Friday, September 14, 2012

Foodie or Not Foodie. Just Hand Me the Chocolate

Last Sunday, I finished Hero Food by Seamus Mullen. It's time for my opinion of said book. This is going to be a very mixed review.

The book starts off good, with an explanation of how he discovered he had RA. He gives his background and why he cooks the way he does. It's interesting but he doesn't really, in any of the chapters of the book, explain why he came to select carrots as a hero food. Why was he drawn to carrots and not say, broccoli? I would have liked more insight in why he chose the foods he did. I think he had guidance to get started in that respect and it's not credited.

You need to be a cook to utilize most of these recipes in this book. If you don't know what blanching means or how to deglaze, this is not a book for you. He also recommends kitchen equipment, such as a mandolin for thin slicing, that the average cook isn't likely to have. This rather annoyed me because I don't want to be buying things, like a pressure cooker, just to try his recipes. Yet, if you buy Julia Childs, Mastering the Art of French Cooking, you know you're going to be asked to purchase items you probably don't have. Perhaps I should have a stock pot, but I don't and, so far, I've not seen a need for one.

He recommends foods that will be well-nigh impossible to get fresh in someplace like Monona, Iowa. I have a luxury in that I know where I can get reasonably fresh octopus, should I choose to make his seared octopus salad. But it struck me that if I lived in Iowa, for instance, perhaps even in a large metropolitan area like Cedar Rapids, fresh octopus would be hard or even impossible to obtain. He devotes a whole chapter to the wonders of anchovies. Even I, living outside Chicago, would have a hard time finding fresh of some items.

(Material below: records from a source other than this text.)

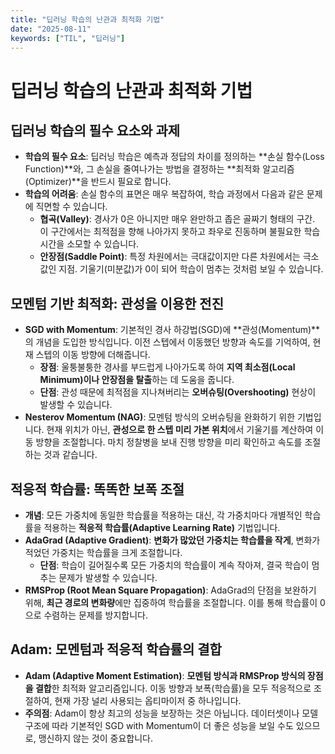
 ```yaml
---
title: "딥러닝 학습의 난관과 최적화 기법"
date: "2025-08-11"
keywords: ["TIL", "딥러닝"]
---
```


# 딥러닝 학습의 난관과 최적화 기법

## 딥러닝 학습의 필수 요소와 과제

- **학습의 필수 요소**: 딥러닝 학습은 예측과 정답의 차이를 정의하는 **손실 함수(Loss Function)**와, 그 손실을 줄여나가는 방법을 결정하는 **최적화 알고리즘(Optimizer)**을 반드시 필요로 합니다.
- **학습의 어려움**: 손실 함수의 표면은 매우 복잡하여, 학습 과정에서 다음과 같은 문제에 직면할 수 있습니다.
  - **협곡(Valley)**: 경사가 0은 아니지만 매우 완만하고 좁은 골짜기 형태의 구간. 이 구간에서는 최적점을 향해 나아가지 못하고 좌우로 진동하며 불필요한 학습 시간을 소모할 수 있습니다.
  - **안장점(Saddle Point)**: 특정 차원에서는 극대값이지만 다른 차원에서는 극소값인 지점. 기울기(미분값)가 0이 되어 학습이 멈추는 것처럼 보일 수 있습니다.

## 모멘텀 기반 최적화: 관성을 이용한 전진

- **SGD with Momentum**: 기본적인 경사 하강법(SGD)에 **관성(Momentum)**의 개념을 도입한 방식입니다. 이전 스텝에서 이동했던 방향과 속도를 기억하여, 현재 스텝의 이동 방향에 더해줍니다.
  - **장점**: 울퉁불퉁한 경사를 부드럽게 나아가도록 하여 **지역 최소점(Local Minimum)이나 안장점을 탈출**하는 데 도움을 줍니다.
  - **단점**: 관성 때문에 최적점을 지나쳐버리는 **오버슈팅(Overshooting)** 현상이 발생할 수 있습니다.
- **Nesterov Momentum (NAG)**: 모멘텀 방식의 오버슈팅을 완화하기 위한 기법입니다. 현재 위치가 아닌, **관성으로 한 스텝 미리 가본 위치**에서 기울기를 계산하여 이동 방향을 조절합니다. 마치 정찰병을 보내 진행 방향을 미리 확인하고 속도를 조절하는 것과 같습니다.

## 적응적 학습률: 똑똑한 보폭 조절

- **개념**: 모든 가중치에 동일한 학습률을 적용하는 대신, 각 가중치마다 개별적인 학습률을 적용하는 **적응적 학습률(Adaptive Learning Rate)** 기법입니다.
- **AdaGrad (Adaptive Gradient)**: **변화가 많았던 가중치는 학습률을 작게**, 변화가 적었던 가중치는 학습률을 크게 조절합니다.
  - **단점**: 학습이 길어질수록 모든 가중치의 학습률이 계속 작아져, 결국 학습이 멈추는 문제가 발생할 수 있습니다.
- **RMSProp (Root Mean Square Propagation)**: AdaGrad의 단점을 보완하기 위해, **최근 경로의 변화량**에만 집중하여 학습률을 조절합니다. 이를 통해 학습률이 0으로 수렴하는 문제를 방지합니다.

## Adam: 모멘텀과 적응적 학습률의 결합

- **Adam (Adaptive Moment Estimation)**: **모멘텀 방식과 RMSProp 방식의 장점을 결합**한 최적화 알고리즘입니다. 이동 방향과 보폭(학습률)을 모두 적응적으로 조절하여, 현재 가장 널리 사용되는 옵티마이저 중 하나입니다.
- **주의점**: Adam이 항상 최고의 성능을 보장하는 것은 아닙니다. 데이터셋이나 모델 구조에 따라 기본적인 SGD with Momentum이 더 좋은 성능을 보일 수도 있으므로, 맹신하지 않는 것이 중요합니다.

Many of the things he recommends you eat fresh are two to three times the cost. He strongly recommends farmer's markets and getting to know the local farmers who could supply you with fresh vegetables, meats and fruit. That's all well and good, but even if I chose to strike up a rapport with a local farmer, I can't pay what he would charge for fresh. I wrestle with this, a lot. I think it's one of the reasons we have a problem with obesity. Fresh costs twice to three times more than processed. Organic prices have come down, but some things are just too costly for the average person to afford. I don't begrudge a farmer charging what he charges because it costs more to raise free-range chickens. They are, hands down, better for you, but the cost is not something my budget can easily absorb. Hence, I would have to buy frozen corn or berries, not fresh.

The biggest complaint I have about the book is that, as you read through it, it's less a book about how food helped him recover from RA and more a book about Spanish cooking. 75% of the recipes in the book I will never make. They require an ingredient I've never heard of, a cooking technique requiring a gadget I don't own or are made with foods I don't care for. I am not interested in poaching quail eggs. Why are those different from antibiotic free, free-range chicken eggs? (You do know brown eggs are not healthier than white eggs, right? Brown shells are a result of what the chicken is fed. My dad said you can get chickens to lay all sorts of colored eggs just by adding things to their food.)

I'm glad he found relief in food, but I would have preferred more tips on how to incorporate those foods he felt helped him into a diet. Obviously, he does that, but how? There would have been plenty of room for his Spanish recipes and I wouldn't have felt I wasted $35. He prefers savory items so there was only one chapter for any kind of sweets and there was nothing on chocolate. In doing some research, he's part of Rachel Ray's food empire and I can follow him on Facebook. Hmmmm. Looking at the book from that jaundiced eye, it becomes less a book about eating healthy and more a book about Spanish cooking.

So, this will go up on the shelf. I photocopied the list of foods he recommended. It's on the back of the book. I'll try to incorporate more of those into my meals. If you love world food and would like to cook something from Spain, this, most definitely, is a cookbook for you. If you are looking for a guide as to what foods to eat to ease RA, this isn't. Carrots, I love. Mushrooms, I don't.